I love travel.  I feel pretty pro at travel.  Growing up in Alaska going anywhere meant flying there.  Or road-tripping for about a week.  My first solo flight was when I was in 6th grade (I think) and I was so used to flying that I didn't realize that traveling as an unaccompanied minor was different.  I filed off the plane with the rest of the passengers, met up with my mom at the gate and we went on our merry way until the panicked flight attendants caught up with us and confirmed that I was leaving with the proper guardian.  I've flown to countless cities and road tripped from Alaska to Florida and back to Washington State solo.  

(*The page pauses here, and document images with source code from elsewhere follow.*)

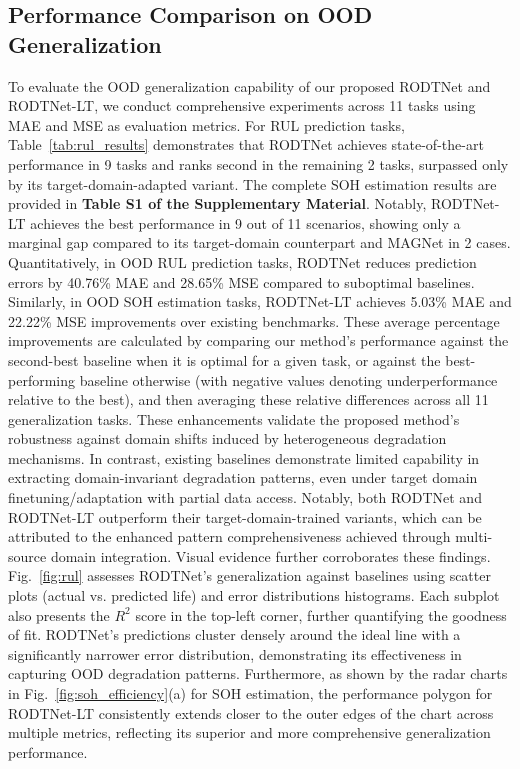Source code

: \documentclass[lettersize,journal]{IEEEtran}
\begin{document}
\subsection{Performance Comparison on OOD Generalization}\label{subsec:comparative_experiments}

To evaluate the OOD generalization capability of our proposed RODTNet and RODTNet-LT, we conduct comprehensive experiments across 11 tasks using MAE and MSE as evaluation metrics. For RUL prediction tasks, Table~\ref{tab:rul_results} demonstrates that RODTNet achieves state-of-the-art performance in 9 tasks and ranks second in the remaining 2 tasks, surpassed only by its target-domain-adapted variant.
% 
The complete SOH estimation results are provided in \textbf{Table S1 of the Supplementary Material}. Notably, RODTNet-LT achieves the best performance in 9 out of 11 scenarios, showing only a marginal gap compared to its target-domain counterpart and MAGNet in 2 cases.
% 
Quantitatively, in OOD RUL prediction tasks, RODTNet reduces prediction errors by 40.76\% MAE and 28.65\% MSE compared to suboptimal baselines. Similarly, in OOD SOH estimation tasks, RODTNet-LT achieves 5.03\% MAE and 22.22\% MSE improvements over existing benchmarks. These average percentage improvements are calculated by comparing our method's performance against the second-best baseline when it is optimal for a given task, or against the best-performing baseline otherwise (with negative values denoting underperformance relative to the best), and then averaging these relative differences across all 11 generalization tasks. These enhancements validate the proposed method's robustness against domain shifts induced by heterogeneous degradation mechanisms.
% 
In contrast, existing baselines demonstrate limited capability in extracting domain-invariant degradation patterns, even under target domain finetuning/adaptation with partial data access. Notably, both RODTNet and RODTNet-LT outperform their target-domain-trained variants, which can be attributed to the enhanced pattern comprehensiveness achieved through multi-source domain integration.
% 
Visual evidence further corroborates these findings.
Fig.~\ref{fig:rul} assesses RODTNet's generalization against baselines using scatter plots (actual vs. predicted life) and error distributions histograms. Each subplot also presents the $R^{2}$ score in the top-left corner, further quantifying the goodness of fit. RODTNet's predictions cluster densely around the ideal line with a significantly narrower error distribution, demonstrating its effectiveness in capturing OOD degradation patterns. Furthermore, as shown by the radar charts in Fig.~\ref{fig:soh_efficiency}(a) for SOH estimation, the performance polygon for RODTNet-LT consistently extends closer to the outer edges of the chart across multiple metrics, reflecting its superior and more comprehensive generalization performance.
\end{document}
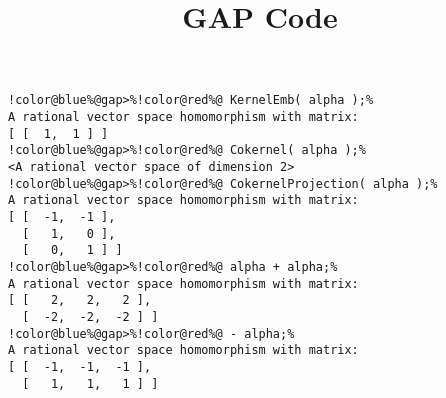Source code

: \documentclass[12pt]{amsart}
\title{GAP Code}
\author{}
\begin{document}
\maketitle

\begin{Verbatim}[commandchars=!@\%,frame=single]
!color@blue%@gap>%!color@red%@ KernelEmb( alpha );%
A rational vector space homomorphism with matrix:
[ [  1,  1 ] ]
!color@blue%@gap>%!color@red%@ Cokernel( alpha );%
<A rational vector space of dimension 2>
!color@blue%@gap>%!color@red%@ CokernelProjection( alpha );%
A rational vector space homomorphism with matrix: 
[ [  -1,  -1 ],
  [   1,   0 ],
  [   0,   1 ] ]
!color@blue%@gap>%!color@red%@ alpha + alpha;%
A rational vector space homomorphism with matrix: 
[ [   2,   2,   2 ],
  [  -2,  -2,  -2 ] ]
!color@blue%@gap>%!color@red%@ - alpha;%
A rational vector space homomorphism with matrix: 
[ [  -1,  -1,  -1 ],
  [   1,   1,   1 ] ]
\end{Verbatim}
\end{document}
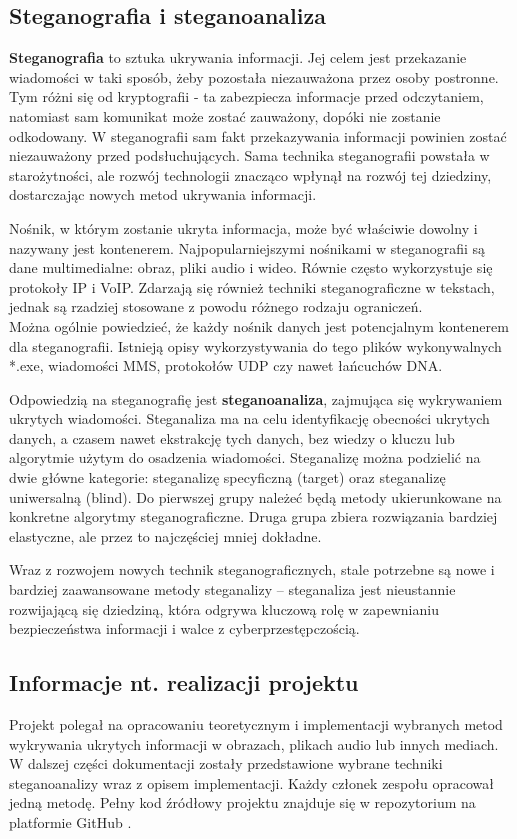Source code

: \subsection{Steganografia i steganoanaliza}
\textbf{Steganografia} to sztuka ukrywania informacji. Jej celem jest przekazanie wiadomości w taki sposób, żeby 
pozostała niezauważona przez osoby postronne. Tym różni się od kryptografii - ta zabezpiecza informacje 
przed odczytaniem, natomiast sam komunikat może zostać zauważony, dopóki nie zostanie odkodowany. W 
steganografii sam fakt przekazywania informacji powinien zostać niezauważony przed podsłuchujących.
Sama technika steganografii powstała w starożytności, ale rozwój technologii znacząco wpłynął na rozwój tej 
dziedziny, dostarczając nowych metod ukrywania informacji. \cite{Johnson, khalid}

Nośnik, w którym zostanie ukryta informacja, może być właściwie dowolny i nazywany jest kontenerem. 
Najpopularniejszymi nośnikami w steganografii są dane multimedialne: obraz, pliki audio i wideo. Równie 
często wykorzystuje się protokoły IP i VoIP. Zdarzają się również techniki steganograficzne w tekstach, 
jednak są rzadziej stosowane z powodu różnego rodzaju ograniczeń.\\
Można ogólnie powiedzieć, że każdy nośnik danych jest potencjalnym kontenerem dla steganografii. 
Istnieją opisy wykorzystywania do tego plików wykonywalnych *.exe, wiadomości MMS, protokołów UDP czy nawet 
łańcuchów DNA. \cite{Kozie2014WspczesneTS}


Odpowiedzią na steganografię jest \textbf{steganoanaliza}, zajmująca się wykrywaniem ukrytych wiadomości. 
Steganaliza ma na celu identyfikację obecności ukrytych danych, a czasem nawet ekstrakcję tych danych, bez 
wiedzy o kluczu lub algorytmie użytym do osadzenia wiadomości. 
Steganalizę można podzielić na dwie główne kategorie: steganalizę specyficzną (target) oraz steganalizę 
uniwersalną (blind). Do pierwszej grupy należeć będą metody ukierunkowane na konkretne algorytmy 
steganograficzne. Druga grupa zbiera rozwiązania bardziej elastyczne, ale przez to najczęściej mniej dokładne. 

Wraz z rozwojem nowych technik steganograficznych, stale potrzebne są nowe i bardziej zaawansowane metody 
steganalizy -- steganaliza jest nieustannie rozwijającą się dziedziną, która odgrywa kluczową rolę w 
zapewnianiu bezpieczeństwa informacji i walce z cyberprzestępczością. \cite{stat_stego_study}


\subsection{Informacje nt. realizacji projektu}
Projekt polegał na opracowaniu teoretycznym i implementacji wybranych metod wykrywania ukrytych informacji 
w obrazach, plikach audio lub innych mediach.
W dalszej części dokumentacji zostały przedstawione wybrane techniki steganoanalizy wraz z opisem 
implementacji. Każdy członek zespołu opracował jedną metodę. Pełny kod źródłowy projektu znajduje się w 
repozytorium na platformie GitHub \cite{repo}.


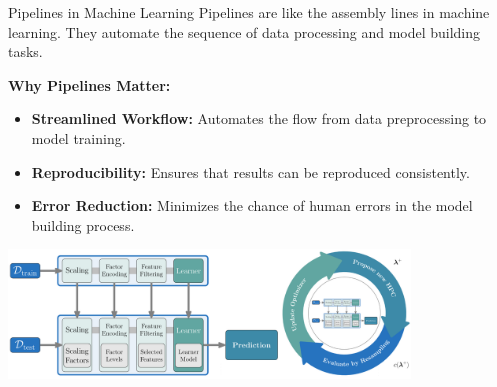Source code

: \documentclass[11pt,compress,t,notes=noshow, xcolor=table]{beamer}
\begin{document}
\begin{vbframe}{Pipelines in Machine Learning}
Pipelines are like the assembly lines in machine learning. They automate the sequence of data processing and model building tasks.
\vspace{1em}

\textbf{Why Pipelines Matter:}
\begin{itemize}
\item \small \textbf{Streamlined Workflow:} Automates the flow from data preprocessing to model training.
\item \small \textbf{Reproducibility:} Ensures that results can be reproduced consistently.
\item \small \textbf{Error Reduction:} Minimizes the chance of human errors in the model building process.
\end{itemize}

\begin{center}
\includegraphics[width = 0.8\textwidth]{figure_man/linear_pipeline.png}
\end{center}

\end{vbframe}



\endlecture
\end{document}
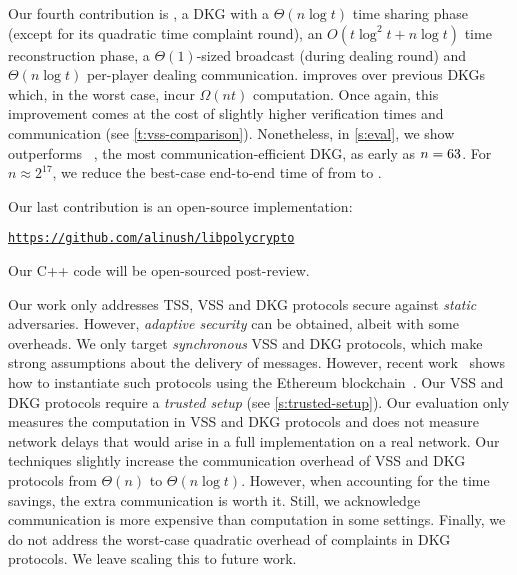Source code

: \complexityTable

Our fourth contribution is \ourdkg, a DKG with a $\Theta(n\log{t})$ time sharing phase (except for its quadratic time complaint round), an $O(t\log^2{t}+n\log{t})$ time reconstruction phase, a $\Theta(1)$-sized broadcast (during dealing round) and $\Theta(n\log{t})$ per-player dealing communication.
\ourdkg improves over previous DKGs which, in the worst case, incur $\Omega(nt)$ computation.
Once again, this improvement comes at the cost of slightly higher verification times and communication (see \cref{t:vss-comparison}).
Nonetheless, in \cref{s:eval}, we show \ourdkg outperforms \ejfdkg~\cite{Kate2010Distributed}, the most communication-efficient DKG, as early as $n=63$.
For $n\approx 2^{17}$, we reduce the best-case end-to-end time of \ejfdkg from  to .

\ifCameraReady
Our last contribution is an open-source implementation:
\newcommand{\githubOrgName}{alinush}
\begin{center}
\href{https://github.com/\githubOrgName/libpolycrypto}{\texttt{\footnotesize https://github.com/\githubOrgName/libpolycrypto}}
\end{center}
\else
Our C++ code will be open-sourced post-review.
\fi

Our work only addresses TSS, VSS and DKG protocols secure against \textit{static} adversaries.
However, \textit{adaptive security} can be obtained, albeit with some overheads\cite{Canetti1999Adaptive,Feldman1987Practical,AF04,FMY99,JL00}.
We only target \textit{synchronous} VSS and DKG protocols, which make strong assumptions about the delivery of messages.
However, recent work~\cite{SJSW19} shows how to instantiate such protocols using the Ethereum blockchain~\cite{ethereum}.
Our VSS and DKG protocols require a \textit{trusted setup} (see \cref{s:trusted-setup}).
Our evaluation only measures the computation in VSS and DKG protocols and does not measure network delays that would arise in a full implementation on a real network.
Our techniques slightly increase the communication overhead of VSS and DKG protocols from $\Theta(n)$ to $\Theta(n\log{t})$.
However, when accounting for the time savings, the extra communication is worth it.
Still, we acknowledge communication is more expensive than computation in some settings.
Finally, we do not address the worst-case quadratic overhead of complaints in DKG protocols.
We leave scaling this to future work.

With international travel, though, I'm not as experienced.  I went to Guatemala once with a group in high school, but I don't really count that because we were mindlessly shuttled around and I didn't have to figure out a thing.  It wasn't for lack of desire.  I was all set to attend the American University in Cairo for a month during college but my passport with my student visa didn't arrive in time for my flight so I cancelled the whole thing (a boyfriend also may have been involved in my lack of wanting to leave home too.  Lame).  Since I had to cancel that flight, I was able to re-book a new flight and arranged to go to London, which I also didn't do, for reasons I don't remember but I have a suspicion have to do with that boyfriend.  Years before that my entire family had a huge trip to Europe planned, but the day before we were set to leave my grandma got in a car accident that nearly claimed her life and so the entire trip got cancelled.  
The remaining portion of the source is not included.